Il corpo a corpo con lo spazio era una prova inedita ed esaltante di solitudine. Il corpo a corpo con me stesso era un’esperienza intima, scoprivo le mie possibilità e i miei limiti: non si può barare con la bici. Qualsiasi eccesso presuntuoso viene immediatamente punito (…). Imparai a imparare, imparai la disciplina e, quando alla fine delle vacanze riuscii ad arrampicarmi fino alla piazza della chiesa in terza e senza mettermi in piedi sui pedali, seppi che ero diventato più forte.

Sappiamo che non dimenticheremo mai come si fa ad andare in bicicletta, è come nuotare. Ma c’è di più.
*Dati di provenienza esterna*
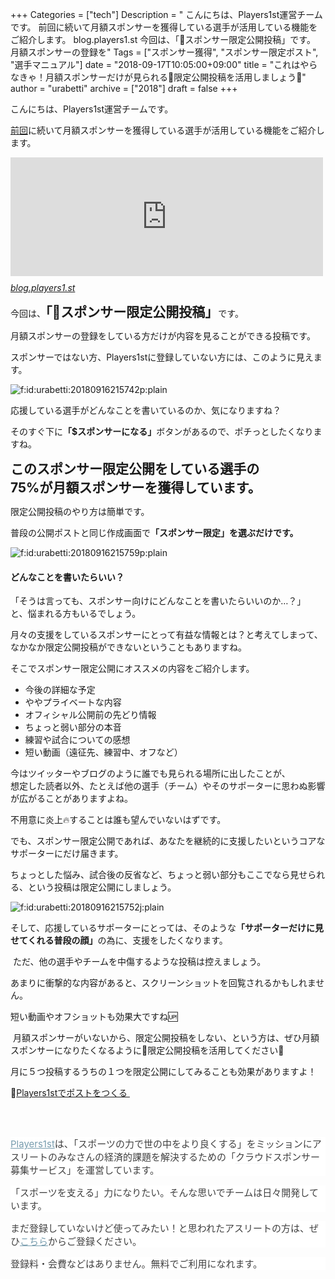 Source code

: +++
Categories = ["tech"]
Description = " こんにちは、Players1st運営チームです。  前回に続いて月額スポンサーを獲得している選手が活用している機能をご紹介します。  blog.players1.st  今回は、「🔐スポンサー限定公開投稿」です。  月額スポンサーの登録を"
Tags = ["スポンサー獲得", "スポンサー限定ポスト", "選手マニュアル"]
date = "2018-09-17T10:05:00+09:00"
title = "これはやらなきゃ！月額スポンサーだけが見られる🔐限定公開投稿を活用しましょう💪"
author = "urabetti"
archive = ["2018"]
draft = false
+++

<body>
<p>こんにちは、Players1st運営チームです。</p>
<p><a href="https://blog.players1.st/entry/2018/09/15/goal">前回</a>に続いて月額スポンサーを獲得している選手が活用している機能をご紹介します。</p>
<p><iframe class="embed-card embed-blogcard" style="display: block; width: 100%; height: 190px; max-width: 500px; margin: 10px 0px;" title="スポンサーを得ている選手はもうやっている！ 「ゴール」を設定して目標を宣言しましょう！ - Players1st Blog" src="https://hatenablog-parts.com/embed?url=https%3A%2F%2Fblog.players1.st%2Fentry%2F2018%2F09%2F15%2Fgoal" frameborder="0" scrolling="no"></iframe><cite class="hatena-citation"><a href="https://blog.players1.st/entry/2018/09/15/goal">blog.players1.st</a></cite></p>
<p>今回は、<span style="font-size: 150%;"><strong>「🔐スポンサー限定公開投稿」</strong></span>です。</p>
<p>月額スポンサーの登録をしている方だけが内容を見ることができる投稿です。</p>
<p>スポンサーではない方、Players1stに登録していない方には、このように見えます。</p>
<p><img class="hatena-fotolife" title="f:id:urabetti:20180916215742p:plain" src="https://cdn-ak.f.st-hatena.com/images/fotolife/u/urabetti/20180916/20180916215742.png" alt="f:id:urabetti:20180916215742p:plain"></p>
<p>応援している選手がどんなことを書いているのか、気になりますね？</p>
<p>そのすぐ下に<strong>「$スポンサーになる」</strong>ボタンがあるので、ポチっとしたくなりますね。</p>
<p><span style="font-size: 150%;"><strong>このスポンサー限定公開をしている選手の<br>75%が月額スポンサーを獲得しています。</strong></span></p>
<p>限定公開投稿のやり方は簡単です。</p>
<p>普段の公開ポストと同じ作成画面で<strong>「スポンサー限定」を選ぶだけです。</strong></p>
<p><img class="hatena-fotolife" title="f:id:urabetti:20180916215759p:plain" src="https://cdn-ak.f.st-hatena.com/images/fotolife/u/urabetti/20180916/20180916215759.png" alt="f:id:urabetti:20180916215759p:plain"></p>
<h4>どんなことを書いたらいい？</h4>
<p>「そうは言っても、スポンサー向けにどんなことを書いたらいいのか…？」<br>と、悩まれる方もいるでしょう。</p>
<p>月々の支援をしているスポンサーにとって有益な情報とは？と考えてしまって、なかなか限定公開投稿ができないということもありますね。</p>
<p>そこでスポンサー限定公開にオススメの内容をご紹介します。</p>
<ul>
<li>今後の詳細な予定</li>
<li>ややプライベートな内容</li>
<li>オフィシャル公開前の先どり情報</li>
<li>ちょっと弱い部分の本音</li>
<li>練習や試合についての感想</li>
<li>短い動画（遠征先、練習中、オフなど）</li>
</ul>
<p>今はツイッターやブログのように誰でも見られる場所に出したことが、<br>想定した読者以外、たとえば他の選手（チーム）やそのサポーターに思わぬ影響が広がることがありますよね。</p>
<p>不用意に炎上🔥することは誰も望んでいないはずです。</p>
<p>でも、スポンサー限定公開であれば、あなたを継続的に支援したいというコアなサポーターにだけ届きます。</p>
<p>ちょっとした悩み、試合後の反省など、ちょっと弱い部分もここでなら見せられる、という投稿は限定公開にしましょう。</p>
<p><img class="hatena-fotolife" title="f:id:urabetti:20180916215752j:plain" src="https://cdn-ak.f.st-hatena.com/images/fotolife/u/urabetti/20180916/20180916215752.jpg" alt="f:id:urabetti:20180916215752j:plain"></p>
<p>そして、応援しているサポーターにとっては、そのような<strong>「サポーターだけに見せてくれる普段の顔」</strong>の為に、支援をしたくなります。</p>
<p> ただ、他の選手やチームを中傷するような投稿は控えましょう。</p>
<p>あまりに衝撃的な内容があると、スクリーンショットを回覧されるかもしれません。</p>
<p>短い動画やオフショットも効果大ですね🆙</p>
<p> 月額スポンサーがいないから、限定公開投稿をしない、という方は、ぜひ月額スポンサーになりたくなるように🔐限定公開投稿を活用してください💪</p>
<p>月に５つ投稿するうちの１つを限定公開にしてみることも効果がありますよ！</p>
<p>🔗<a href="https://players1.st/posts/new">Players1stでポストをつくる</a><a href="https://players1.st/"> </a></p>
<p> </p>
<hr style="box-sizing: content-box; height: 0px; color: #3f3f3f; font-family: -apple-system, BlinkMacSystemFont, 'Helvetica Neue', 'Hiragino Sans', 'Hiragino Kaku Gothic ProN', '游ゴシック Medium', meiryo, sans-serif; font-size: 15px; font-style: normal; font-variant-ligatures: normal; font-variant-caps: normal; font-weight: 400; letter-spacing: normal; orphans: 2; text-align: start; text-indent: 0px; text-transform: none; white-space: normal; widows: 2; word-spacing: 0px; -webkit-text-stroke-width: 0px; text-decoration-style: initial; text-decoration-color: initial; background-color: #ffffff;">
<p style="margin: 0px 0px 1em; color: #3f3f3f; font-family: -apple-system, BlinkMacSystemFont, 'Helvetica Neue', 'Hiragino Sans', 'Hiragino Kaku Gothic ProN', '游ゴシック Medium', meiryo, sans-serif; font-size: 15px; font-style: normal; font-variant-ligatures: normal; font-variant-caps: normal; font-weight: 400; letter-spacing: normal; orphans: 2; text-align: start; text-indent: 0px; text-transform: none; white-space: normal; widows: 2; word-spacing: 0px; -webkit-text-stroke-width: 0px; text-decoration-style: initial; text-decoration-color: initial; background-color: #ffffff;"><a href="https://players1.st/" style="background: transparent; color: #789dae; word-wrap: break-word;">Players1st</a>は、「スポーツの力で世の中をより良くする」をミッションにアスリートのみなさんの経済的課題を解決するための「<a class="keyword" href="http://d.hatena.ne.jp/keyword/%A5%AF%A5%E9%A5%A6%A5%C9" style="background: transparent; color: inherit !important; word-wrap: break-word; text-decoration: none; border-bottom: 1px dotted #eceef1; font-size: 15px; font-weight: inherit !important; font-style: inherit !important; pointer-events: auto !important; cursor: pointer !important;">クラウド</a>スポンサー募集サービス」を運営しています。</p>
<p style="margin: 0px 0px 1em; color: #3f3f3f; font-family: -apple-system, BlinkMacSystemFont, 'Helvetica Neue', 'Hiragino Sans', 'Hiragino Kaku Gothic ProN', '游ゴシック Medium', meiryo, sans-serif; font-size: 15px; font-style: normal; font-variant-ligatures: normal; font-variant-caps: normal; font-weight: 400; letter-spacing: normal; orphans: 2; text-align: start; text-indent: 0px; text-transform: none; white-space: normal; widows: 2; word-spacing: 0px; -webkit-text-stroke-width: 0px; text-decoration-style: initial; text-decoration-color: initial; background-color: #ffffff;">「スポーツを支える」力になりたい。そんな思いでチームは日々開発しています。</p>
<p style="margin: 0px 0px 1em; color: #3f3f3f; font-family: -apple-system, BlinkMacSystemFont, 'Helvetica Neue', 'Hiragino Sans', 'Hiragino Kaku Gothic ProN', '游ゴシック Medium', meiryo, sans-serif; font-size: 15px; font-style: normal; font-variant-ligatures: normal; font-variant-caps: normal; font-weight: 400; letter-spacing: normal; orphans: 2; text-align: start; text-indent: 0px; text-transform: none; white-space: normal; widows: 2; word-spacing: 0px; -webkit-text-stroke-width: 0px; text-decoration-style: initial; text-decoration-color: initial; background-color: #ffffff;">まだ登録していないけど使ってみたい！と思われたアスリートの方は、ぜひ<a href="https://players1.st/users/sign_up_confirm?token=U9uHncad" style="background: transparent; color: #789dae; word-wrap: break-word;">こちら</a>からご登録ください。</p>
<p style="margin: 0px 0px 1em; color: #3f3f3f; font-family: -apple-system, BlinkMacSystemFont, 'Helvetica Neue', 'Hiragino Sans', 'Hiragino Kaku Gothic ProN', '游ゴシック Medium', meiryo, sans-serif; font-size: 15px; font-style: normal; font-variant-ligatures: normal; font-variant-caps: normal; font-weight: 400; letter-spacing: normal; orphans: 2; text-align: start; text-indent: 0px; text-transform: none; white-space: normal; widows: 2; word-spacing: 0px; -webkit-text-stroke-width: 0px; text-decoration-style: initial; text-decoration-color: initial; background-color: #ffffff;">登録料・会費などはありません。無料でご利用になれます。</p>
<p> </p>
<p> </p>
</body>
La conoscenza progressiva di sé stessi, legata all’uso della bicicletta, lascia tracce indimenticabili e insieme inconsapevoli. In questo paradosso risiede la sua originalità: il paradosso del tempo e dell’eternità, potremmo dire. I giovani che vanno in bicicletta sperimentano la conquista del loro corpo. È un’esperienza di conquista, perché sono nel fiore dell’età. Più o meno robusti, più o meno agili, più o meno portati – ma tutti normalmente vigorosi – si mettono alla prova sulle salite slanciandosi in avanti; sanno che in certi momenti sono più efficaci che in altri; hanno in quel momento la sensazione di “pedalare a manetta” (…).

È una sensazione che scompare con l’abitudine e si dissolve in poche ore per fare spazio alla stanchezza. Con l’età diventa anche più rara, soprattutto quando non si è allenati. Proprio per questo, andare in bicicletta, vuol dire imparare a gestire il tempo: il tempo breve della giornata o della tappa e il tempo lungo degli anni che si accumulano. Eppure (ed ecco il paradosso) la bicicletta è anche un’esperienza d’eternità. Un po’ come capita al mare, quando ci stendiamo sulla sabbia e chiudiamo gli occhi, e abbiamo la sensazione di ritrovare la nostra infanzia o, più esattamente, delle sensazioni che, non avendo età, sfuggono all’azione corrosiva del tempo, anche per chi, con qualche timidezza iniziale, sale di nuovo su una bici dopo un po’ di anni di astinenza, e non solo non tarda a “ritrovare le sue sensazioni”, come dicono gli sportivi per indicare la coscienza che hanno del loro corpo e delle loro capacità non appena ricominciano gli allenamenti, ma soprattutto con loro riscopre velocemente un insieme di impressioni (l’esaltazione della discesa a ruota libera, le carezze del vento sul viso, il lento muoversi del paesaggio) che per rinascere sembravano aspettare solo quest’occasione.